“You can’t coach speed” is a well worn adage by coaches that aren’t very good at making athletes faster. In fact, I don’t think there’s a bigger gap in fitness between what parents think good speed training looks like and what it actually is. It’s a shame too, because there are a number of training practices that are very effective with youth athletes that are not nearly as effective with teen and college athletes. Sadly, most parents don’t get their child involved in smart effective training until they are in their mid teens, where it is much harder to have an impact on certain aspects of speed. Although I see a lot of mistakes in speed training with teen and college athletes, I’d like to focus this blog post on the specific training practices that should be used on youth athletes.
Here are the Do’s and Don’t’s of Speed Training for Youth Athletes:
Overspeed Training. Overspeed training works by having an athlete sprint faster than they are currently capable of. Towing, Band Work, Downhill sprinting, and contrast training would all be a part of this. The developing athlete’s turnover/stride rate can be increased by changing the activity of the CNS. The developing brain makes this an ideal time to make real changes to the athlete. This work is not NEARLY as effective later and is a huge priority of youth training.

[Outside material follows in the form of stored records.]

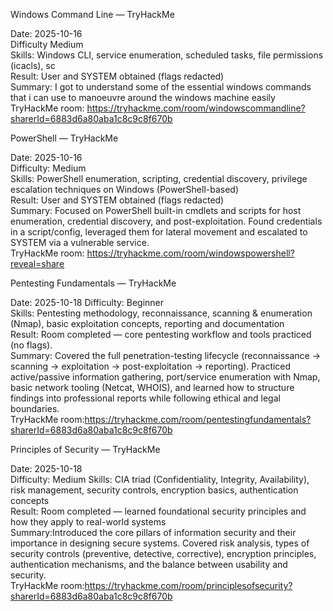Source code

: Windows Command Line — TryHackMe

Date: 2025-10-16  
Difficulty Medium  
Skills: Windows CLI, service enumeration, scheduled tasks, file permissions (icacls), sc  
Result: User and SYSTEM obtained (flags redacted)  
Summary: I got to understand some of the essential windows commands that i can use to manoeuvre around the windows machine easily
TryHackMe room: https://tryhackme.com/room/windowscommandline?sharerId=6883d6a80aba1c8c9c8f670b

PowerShell — TryHackMe

Date: 2025-10-16  
Difficulty: Medium  
Skills: PowerShell enumeration, scripting, credential discovery, privilege escalation techniques on Windows (PowerShell-based)  
Result: User and SYSTEM obtained (flags redacted)  
Summary: Focused on PowerShell built-in cmdlets and scripts for host enumeration, credential discovery, and post-exploitation. Found credentials in a script/config, leveraged them for lateral movement and escalated to SYSTEM via a vulnerable service.  
TryHackMe room: https://tryhackme.com/room/windowspowershell?reveal=share

 Pentesting Fundamentals — TryHackMe
 
Date: 2025-10-18 
Difficulty: Beginner  
Skills: Pentesting methodology, reconnaissance, scanning & enumeration (Nmap), basic exploitation concepts, reporting and documentation  
Result: Room completed — core pentesting workflow and tools practiced (no flags).  
Summary: Covered the full penetration-testing lifecycle (reconnaissance → scanning → exploitation → post-exploitation → reporting). Practiced active/passive information gathering, port/service enumeration with Nmap, basic network tooling (Netcat, WHOIS), and learned how to structure findings into professional reports while following ethical and legal boundaries.  
TryHackMe room:https://tryhackme.com/room/pentestingfundamentals?sharerId=6883d6a80aba1c8c9c8f670b

 Principles of Security — TryHackMe
 
Date: 2025-10-18  
Difficulty: Medium 
Skills: CIA triad (Confidentiality, Integrity, Availability), risk management, security controls, encryption basics, authentication concepts  
Result: Room completed — learned foundational security principles and how they apply to real-world systems  
Summary:Introduced the core pillars of information security and their importance in designing secure systems. Covered risk analysis, types of security controls (preventive, detective, corrective), encryption principles, authentication mechanisms, and the balance between usability and security.  
TryHackMe room:https://tryhackme.com/room/principlesofsecurity?sharerId=6883d6a80aba1c8c9c8f670b

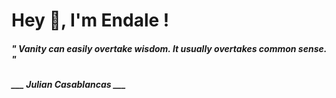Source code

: <h1 title="head"> Hey 👋, I'm Endale !</h1>

**<h5><i>" Vanity can easily overtake wisdom. It usually overtakes common sense. "</i></h5>**

*<b>___ Julian Casablancas ___</b>*
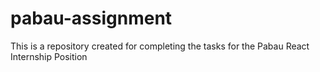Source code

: # pabau-assignment
This is a repository created for completing the tasks for the Pabau React Internship Position
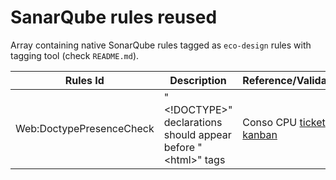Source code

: # SanarQube rules reused

Array containing native SonarQube rules tagged as `eco-design` rules with tagging tool (check `README.md`).

| Rules Id | Description | Reference/Validation |
|--|--|--|
| Web:DoctypePresenceCheck | "<!DOCTYPE>" declarations should appear before "\<html>" tags | Conso CPU [ticket kanban](https://github.com/orgs/green-code-initiative/projects/1/views/1?filterQuery=CRDOM203&pane=issue&itemId=22378285) |
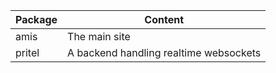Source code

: | Package | Content |
| ------- | --- |
| amis    | The main site |
| pritel  | A backend handling realtime websockets |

Mobility: Developing athletes have great flexibility (typically), but must work to get their mobility to where it should be. Learning how to control positions rather than “falling” through them is key for maximizing efficiency as well as safety.
Focus on Safe Movement Patterns: Youth athletes should be taught how to apply force and from what angles. This ensures that they get into good positions and don’t get hurt.
Rehearse with Cone Drills: Cone drills can be used to rehearse movement and confirm that athletes are getting into the proper positions. This is especially useful for youth athletes, but with every rep we as coaches need to make sure that the athletes are getting into safe and efficient positions.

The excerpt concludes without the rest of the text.